Task input START
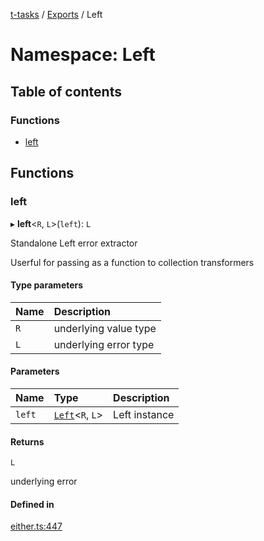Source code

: [t-tasks](../README.md) / [Exports](../modules.md) / Left

# Namespace: Left

## Table of contents

### Functions

- [left](Left.md#left)

## Functions

### left

▸ **left**<`R`, `L`\>(`left`): `L`

Standalone Left error extractor

Userful for passing as a function to collection transformers

#### Type parameters

| Name | Description |
| :------ | :------ |
| `R` | underlying value type |
| `L` | underlying error type |

#### Parameters

| Name | Type | Description |
| :------ | :------ | :------ |
| `left` | [`Left`](../interfaces/Left.md)<`R`, `L`\> | Left instance |

#### Returns

`L`

underlying error

#### Defined in

[either.ts:447](https://github.com/lammonaaf/t-tasks/blob/82fb525/src/either.ts#L447)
Task input END
**Task description:** Please repeat every record exactly, leaving the pictures out.

**Solution to this task:**
Source code

: [t-tasks](../README.md) / [Exports](../modules.md) / Left

# Namespace: Left

## Table of contents

### Functions

- [left](Left.md#left)

## Functions

### left

▸ **left**<`R`, `L`\>(`left`): `L`

Standalone Left error extractor

Userful for passing as a function to collection transformers

#### Type parameters

| Name | Description |
| :------ | :------ |
| `R` | underlying value type |
| `L` | underlying error type |

#### Parameters

| Name | Type | Description |
| :------ | :------ | :------ |
| `left` | [`Left`](../interfaces/Left.md)<`R`, `L`\> | Left instance |

#### Returns

`L`

underlying error

#### Defined in

[either.ts:447](https://github.com/lammonaaf/t-tasks/blob/82fb525/src/either.ts#L447)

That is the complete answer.